The Masses Ruin EVERYTHING.
Jeremiah Owyang noted in a Twitter on Friday that all kinds of people were at the Web 2.0 Expo this week, not just "the cool kids." A-hem. That's why some of us didn't go....
It's not so much a snobby cool thing though as it is an early adopter v. bandwagon, LOOK-ME-TOO!!!! thing. Similarly Scoble drew a Web 2.0 line in the sand Friday when he said anyone who joined Twitter after Friday was officially not an early adopter anymore and hence, not worth following. (Perhaps Scoble is just exhausted with 20,000+ followers and people he's following. I know I would be! I already got an unexpected phone bill this month thanks to Twitter. Somehow I *wasn't* on an unlimited text plan. Ouch.)

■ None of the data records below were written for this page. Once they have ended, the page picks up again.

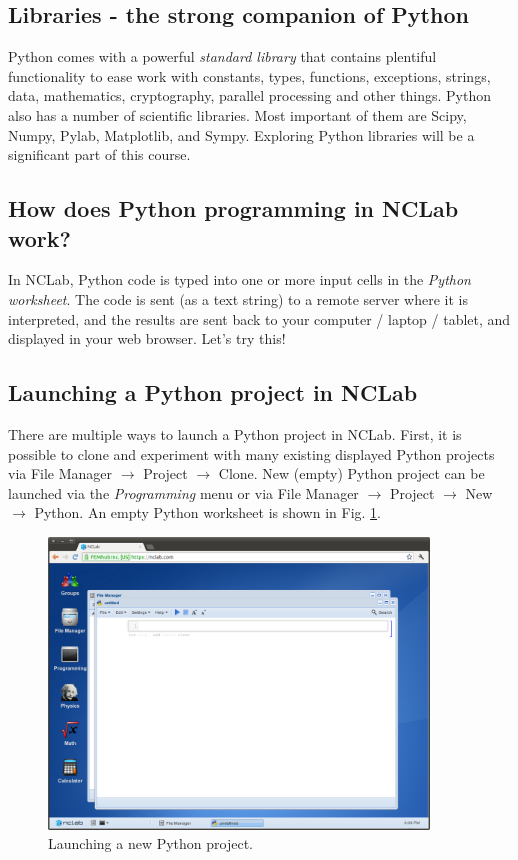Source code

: \documentclass[article,A4,12pt]{llncs}
\begin{document}
\subsection{Libraries - the strong companion of Python}

Python comes with a powerful {\em standard library} that contains plentiful functionality
to ease work with constants, types, functions, exceptions, strings, data, 
mathematics, cryptography, parallel processing and other things. 
Python also has a number of scientific libraries. Most important of them are Scipy, 
Numpy, Pylab, Matplotlib, and Sympy. Exploring Python libraries will be a significant 
part of this course. 

\subsection{How does Python programming in NCLab work?}

In NCLab, Python code is typed into one or more input cells in the {\em Python worksheet}. 
The code is sent (as a text string) to a remote server where it is interpreted, and the 
results are sent back to your computer / laptop / tablet, and displayed in your web 
browser.  Let's try this!

\subsection{Launching a Python project in NCLab}

There are multiple ways to launch a Python project in NCLab. First, it is 
possible to clone and experiment with many existing displayed Python 
projects via File Manager $\rightarrow$ 
Project $\rightarrow$ Clone. New (empty) Python project can be launched via 
the {\em Programming} menu or via File Manager $\rightarrow$ 
Project $\rightarrow$ New $\rightarrow$ Python. An empty Python worksheet
is shown in Fig. \ref{fig:python}.

\newpage
\begin{figure}[!ht]
\begin{center}
\includegraphics[width=0.9\textwidth]{img/python.png}
\end{center}
\vspace{-2mm}
\caption{Launching a new Python project.}
\label{fig:python}
\end{figure}
\end{document}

I'm thinking something similar has happened with the fun geek Guitar Hero/Rock Band subculture. Or not so much subculture as just ubiquity. My issue isn't that it's everywhere. I think that part is awesome. It gives us all a shared consciousness when, say, One by Metallica comes on in bar. We're all thinking about that part it the song when it goes nuts and you've just got to hang onto your axe for dear life and hope you don't get booed off stage. There are so many notes you know if you make it, you're getting at least a 100,000+ score. (Am I right, geeks?)

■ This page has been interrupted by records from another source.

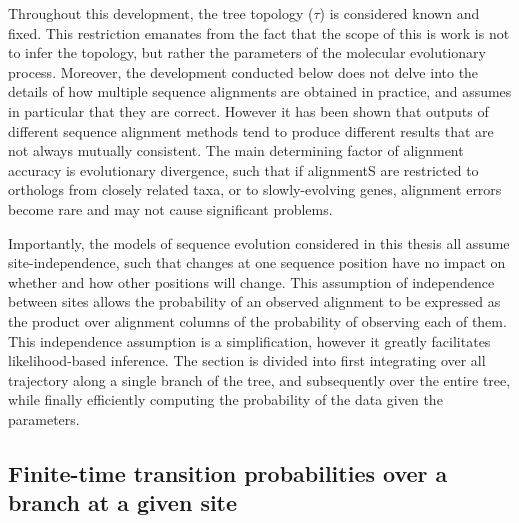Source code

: Throughout this development, the tree topology ($\tau$) is considered known and fixed.
This restriction emanates from the fact that the scope of this is work is not to infer the topology, but rather the parameters of the molecular evolutionary process.
Moreover, the development conducted below does not delve into the details of how multiple sequence alignments are obtained in practice, and assumes in particular that they are correct.
However it has been shown that outputs of different sequence alignment methods tend to produce different results that are not always mutually consistent.
The main determining factor of alignment accuracy is evolutionary divergence, such that if alignmentS are restricted to orthologs from closely related taxa, or to slowly-evolving genes, alignment errors become rare and may not cause significant problems.

Importantly, the models of sequence evolution considered in this thesis all assume site-independence, such that changes at one sequence position have no impact on whether and how other positions will change.
This assumption of independence between sites allows the probability of an observed alignment to be expressed as the product over alignment columns of the probability of observing each of them.
This independence assumption is a simplification, however it greatly facilitates likelihood-based inference.
The section is divided into first integrating over all trajectory along a single branch of the tree, and subsequently over the entire tree, while finally efficiently computing the probability of the data given the parameters.

\subsection{Finite-time transition probabilities over a branch at a given site}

My issue is that it seems to have gone from the pass time at startups (or Yahoo green rooms) or the drunken pass time at casual dinner parties to the check box on any big, 111-Minna-style startup party. Really? We have to PROVE we are that Web-twenty these days? "LOOK WE HAVE ROCK BAND AT OUR PARTY!" ugh.
Way to ruin a good thing, Web Twenty late-comers.